It was 1965 and Mosiuoa Lekota was earning a solid reputation on the soccer pitch at the Mariazell High School in Matatiele, a small town in the foothills of the western Drakensberg. The 18-year-old student from the Free State was an excellent striker, a skillful player who could attack as well as score. To his sports master, a Mr Mtshizana, he was terror incarnate. The name has stuck to this day.

And it is a fitting name for the hotheaded politico whose anger appears to be forever bubbling under the surface.

He claims, though, that his bark is far worse than his bite.

From Matatiele, Lekota moved to Marianhill to complete his secondary education at St Francis College, a Catholic school that had churned out Robert Mugabe and Steve Biko before him.

And by the time he matriculated in 1969, he was well aware of the injustices that characterised black South African life.

No sooner was he through the gates of the University of the North than he joined the SA Students' Organisation (Saso), took his place on the Student Representative Council and became a staunch advocate of the Black Consciousness Movement (BCM)... affiliations that led to his expulsion from the university in 1972.

His involvement with Saso continued off campus, and in 1974 he was organiser for the student body.

"Those days were hot," he says. The apartheid regime was into its 26th year and showing no signs of easing.

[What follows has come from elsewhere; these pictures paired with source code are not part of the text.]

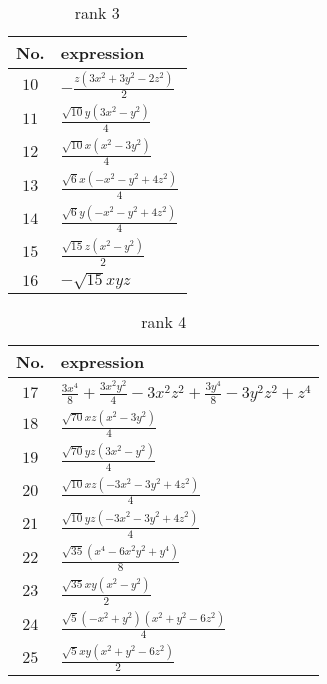 \documentclass[fleqn,8pt,landscape]{jsarticle}
\begin{document}
\begin{table}[ht!]
\begin{center}
\caption{rank 3}
\renewcommand{\arraystretch}{1.3}
\begin{tabular}{cl} \hline \hline
No. & expression \\ \hline
$ 10 $ & $ - \frac{z \left(3 x^{2} + 3 y^{2} - 2 z^{2}\right)}{2} $ \\
$ 11 $ & $ \frac{\sqrt{10} y \left(3 x^{2} - y^{2}\right)}{4} $ \\
$ 12 $ & $ \frac{\sqrt{10} x \left(x^{2} - 3 y^{2}\right)}{4} $ \\
$ 13 $ & $ \frac{\sqrt{6} x \left(- x^{2} - y^{2} + 4 z^{2}\right)}{4} $ \\
$ 14 $ & $ \frac{\sqrt{6} y \left(- x^{2} - y^{2} + 4 z^{2}\right)}{4} $ \\
$ 15 $ & $ \frac{\sqrt{15} z \left(x^{2} - y^{2}\right)}{2} $ \\
$ 16 $ & $ - \sqrt{15} x y z $ \\
 \hline \hline
\end{tabular}
\end{center}
\end{table}
\begin{table}[ht!]
\begin{center}
\caption{rank 4}
\renewcommand{\arraystretch}{1.3}
\begin{tabular}{cl} \hline \hline
No. & expression \\ \hline
$ 17 $ & $ \frac{3 x^{4}}{8} + \frac{3 x^{2} y^{2}}{4} - 3 x^{2} z^{2} + \frac{3 y^{4}}{8} - 3 y^{2} z^{2} + z^{4} $ \\
$ 18 $ & $ \frac{\sqrt{70} x z \left(x^{2} - 3 y^{2}\right)}{4} $ \\
$ 19 $ & $ \frac{\sqrt{70} y z \left(3 x^{2} - y^{2}\right)}{4} $ \\
$ 20 $ & $ \frac{\sqrt{10} x z \left(- 3 x^{2} - 3 y^{2} + 4 z^{2}\right)}{4} $ \\
$ 21 $ & $ \frac{\sqrt{10} y z \left(- 3 x^{2} - 3 y^{2} + 4 z^{2}\right)}{4} $ \\
$ 22 $ & $ \frac{\sqrt{35} \left(x^{4} - 6 x^{2} y^{2} + y^{4}\right)}{8} $ \\
$ 23 $ & $ \frac{\sqrt{35} x y \left(x^{2} - y^{2}\right)}{2} $ \\
$ 24 $ & $ \frac{\sqrt{5} \left(- x^{2} + y^{2}\right) \left(x^{2} + y^{2} - 6 z^{2}\right)}{4} $ \\
$ 25 $ & $ \frac{\sqrt{5} x y \left(x^{2} + y^{2} - 6 z^{2}\right)}{2} $ \\
 \hline \hline
\end{tabular}
\end{center}
\end{table}
\end{document}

The banning of the ANC and the Pan Africanist Congress had forced many of its members into exile or underground and young people had begun to take up the struggle in their name.

It was also in 1974 that Lekota was due to marry Cynthia, the daughter of Zulu writer OL Sibusiso Shange, author of the acclaimed Injula nokujiya kwesiZulu.

However, Lekota was detained in a swoop on student activists around the country that year as the heavy boot of the regime came down. He was later prosecuted in what became known as the Saso-BPC (Black People's Convention) Trial and sentenced to 10 years on Robben Island.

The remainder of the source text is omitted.